Surely we all know in our personal lives that holding onto grievances and coddling them is a surefire way to destroy the relationship into which the grievance arises, no matter how much one or the other party is at fault.

To nurture the relationship, one has to at least consider the possibilities of listening, of forgiveness, of openness, and of desiring to move forward.

How can we create a situation where people can air their grievances about situations and policies at the national level without nursing them?

Whatever happened that led up to the economic collapse of 2008, what matters now is figuring out equitable policies that help the nation, as an ensemble, grow and move forward.

Whatever happened that led to immigrants wanting to come here to work for less-than-minimum-wage cash, we have to find a way to bring those people into the above-ground economy and keep them here as citizens. We need more immigrants who want to become new Americans, not less.

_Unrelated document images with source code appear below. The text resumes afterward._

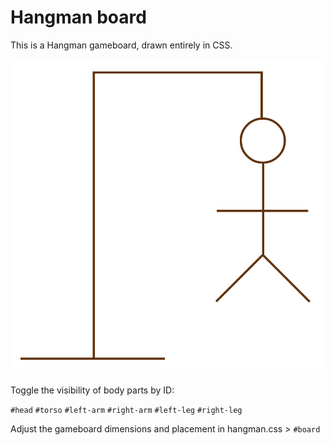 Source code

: # Hangman board

This is a Hangman gameboard, drawn entirely in CSS.

![hangman gameboard](hangman.png "Hangman gameboard")

Toggle the visibility of body parts by ID:

`#head`
`#torso`
`#left-arm`
`#right-arm`
`#left-leg`
`#right-leg`

Adjust the gameboard dimensions and placement in hangman.css > `#board`


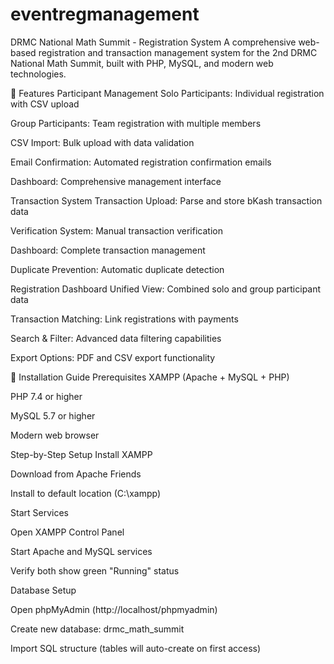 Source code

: # eventregmanagement

DRMC National Math Summit - Registration System
A comprehensive web-based registration and transaction management system for the 2nd DRMC National Math Summit, built with PHP, MySQL, and modern web technologies.

🌟 Features
Participant Management
Solo Participants: Individual registration with CSV upload

Group Participants: Team registration with multiple members

CSV Import: Bulk upload with data validation

Email Confirmation: Automated registration confirmation emails

Dashboard: Comprehensive management interface

Transaction System
Transaction Upload: Parse and store bKash transaction data

Verification System: Manual transaction verification

Dashboard: Complete transaction management

Duplicate Prevention: Automatic duplicate detection

Registration Dashboard
Unified View: Combined solo and group participant data

Transaction Matching: Link registrations with payments

Search & Filter: Advanced data filtering capabilities

Export Options: PDF and CSV export functionality

🚀 Installation Guide
Prerequisites
XAMPP (Apache + MySQL + PHP)

PHP 7.4 or higher

MySQL 5.7 or higher

Modern web browser

Step-by-Step Setup
Install XAMPP

Download from Apache Friends

Install to default location (C:\xampp)

Start Services

Open XAMPP Control Panel

Start Apache and MySQL services

Verify both show green "Running" status

Database Setup

Open phpMyAdmin (http://localhost/phpmyadmin)

Create new database: drmc_math_summit

Import SQL structure (tables will auto-create on first access)

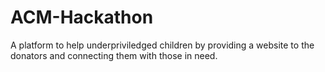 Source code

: # ACM-Hackathon

A platform to help underpriviledged children by providing a website to the donators and connecting them with those in need.
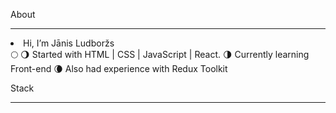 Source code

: About

---

<li>Hi, I’m Jānis Ludboržs</li>🌕 
🌖 Started with HTML | CSS | JavaScript | React.
🌗 Currently learning Front-end
🌘 Also had experience with Redux Toolkit

Stack

---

Whatever happened that led one group of people to think they could own another group of people -- or that leads people now to think that kind of thinking was justified—we need to now realize that that wasn't us. We are neither the slave owners nor the slaves, unless we want to imagine ourselves as such. The impact of something that awful still affects us, as do so many past events, good or bad, but then is not now. Even a moment ago is not now. The grievance, real for some, imagined by others, just isn't worth nurturing any further.

However this society ended up deprecating the lives of that small fraction of us who love someone of the same gender, what matters not is to not continue embracing that deprecation, but to build a world that values families of all stripes.

Justice has its demands, but sometimes there's just no way to achieve any more of those demands than stating them as facts. You can't undo the past, but you can determine how the future will be.

I know this is stupid Pollyanna silliness, but I just can't imagine how to move forward without forgiveness and openness and letting go of the picking at it until it bleeds over and over and over again attitude. Let it alone. Give it a break. Put a bandage over it, hope it stops bleeding, let it scar, and let the scar blend in with the rest.

Nurturing the grudge, convincing oneself that one is being ripped off or threatened or hurt isn't worth it. I know that if you're in the frame that those slights are real, tangible, and dangerous that this will sway you little. But if you aren't totally hard-hearted about it, maybe just let the love in your heart create a place where you can forgive others the slights, real or imagined, against you and move forward together. Yes real slights need to be addressed and justice should be sought, but even in that framework there has to be a way to move forward without nurturing the grudge.

I'm not holding my breath, but I think we've got to try something different, since the way we—we all collectively: not just you, not just me—have been doing it doesn't seem to be getting us anywhere.